Dallman Ross posted this assignment (where $TAB and $SPACE had previously
been defined as single-character strings of the respective character),
R> NONPRINTING = [^$TAB$SPACE-~] # char delimiter to i.d. non-Western text
Odhiambo Washington wondered (as quoted by Martin Mokrejs: Odhiambo's posts
are always attachments, so I don't see them),
W> I was just wondering what the right order is: TAB-SPACE or SPACE-TAB ??
Martin responded incorrectly,
M> Does not matter, you are putting into square braces [] a list of
M> characters, and the list has no order.
It's not a list: it's a list plus a range, and ranges do have order. This
will be easier to understand if you are familiar with ASCII codes or are
looking at a table of them. These are the codes that matter for this post:
tab = 9
space = 32
exclamation point = 33
tilde = 126
If the tab and the space were the only characters between the braces, the
class would be a list and Martin's comment would apply, but they aren't.

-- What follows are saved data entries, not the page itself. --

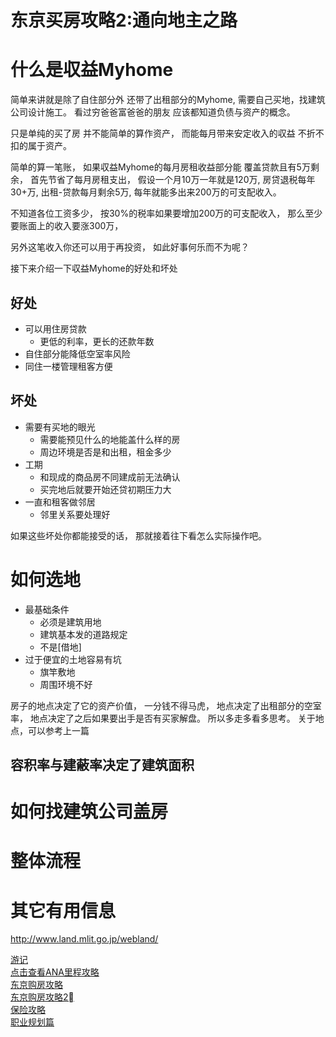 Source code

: # 东京买房攻略2:通向地主之路
# 什么是収益Myhome
简单来讲就是除了自住部分外
还带了出租部分的Myhome,
需要自己买地，找建筑公司设计施工。
看过穷爸爸富爸爸的朋友
应该都知道负债与资产的概念。

只是单纯的买了房
并不能简单的算作资产，
而能每月带来安定收入的収益
不折不扣的属于资产。

简单的算一笔账，
如果収益Myhome的每月房租收益部分能
覆盖贷款且有5万剩余，
首先节省了每月房租支出，
假设一个月10万一年就是120万,
房贷退税每年30+万,
出租-贷款每月剩余5万,
每年就能多出来200万的可支配收入。

不知道各位工资多少，
按30%的税率如果要增加200万的可支配收入，
那么至少要账面上的收入要涨300万，

另外这笔收入你还可以用于再投资，
如此好事何乐而不为呢？

接下来介绍一下収益Myhome的好处和坏处
## 好处
* 可以用住房贷款
  * 更低的利率，更长的还款年数 
* 自住部分能降低空室率风险
* 同住一楼管理租客方便

## 坏处
* 需要有买地的眼光
  * 需要能预见什么的地能盖什么样的房
  * 周边环境是否是和出租，租金多少
* 工期
  * 和现成的商品房不同建成前无法确认
  * 买完地后就要开始还贷初期压力大
* 一直和租客做邻居
  * 邻里关系要处理好

如果这些坏处你都能接受的话，
那就接着往下看怎么实际操作吧。

# 如何选地
* 最基础条件
  * 必须是建筑用地 
  * 建筑基本发的道路规定
  * 不是[借地]
* 过于便宜的土地容易有坑
  * 旗竿敷地
  * 周围环境不好

房子的地点决定了它的资产价值，
一分钱不得马虎，
地点决定了出租部分的空室率，
地点决定了之后如果要出手是否有买家解盘。
所以多走多看多思考。
关于地点，可以参考上一篇

## 容积率与建蔽率决定了建筑面积


# 如何找建筑公司盖房


# 整体流程


# 其它有用信息
http://www.land.mlit.go.jp/webland/


[游记](../menu.md) </br>
[点击查看ANA里程攻略](https://github.com/cheungYX/algorithm/blob/master/cheung/ana.md) </br>
[东京购房攻略](https://github.com/cheungYX/algorithm/blob/master/cheung/ff.md) </br>
[东京购房攻略2⃣️](https://github.com/cheungYX/algorithm/blob/master/cheung/ff2.md) </br>
[保险攻略](https://github.com/cheungYX/algorithm/blob/master/cheung/hokken.md) </br>
[职业规划篇](https://github.com/cheungYX/algorithm/blob/master/cheung/work_root.md) </br>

Rather the class, before inversion by the leading caret, consists of a tab
plus the RANGE from space through tilde. Putting the space first would
change the add a considerable number of non-printing characters to the range
(all that lie between tab and space) and thus [because the class is
inverted] exclude them from the class, and we want all of them in there
except tab and space.
If the class were specified this way (note the exclamation point):
[$TAB$SPACE!-~]
then the two would be transposable, and
[$SPACE$TAB!-~]
would be the same. By putting the tab first, one can drop the exclamation
point.
When there is no range involved but just a listing of characters, then the
order -- at least of space and tab -- doesn't matter. It's customary to put
the space first then but there's no difference in operation.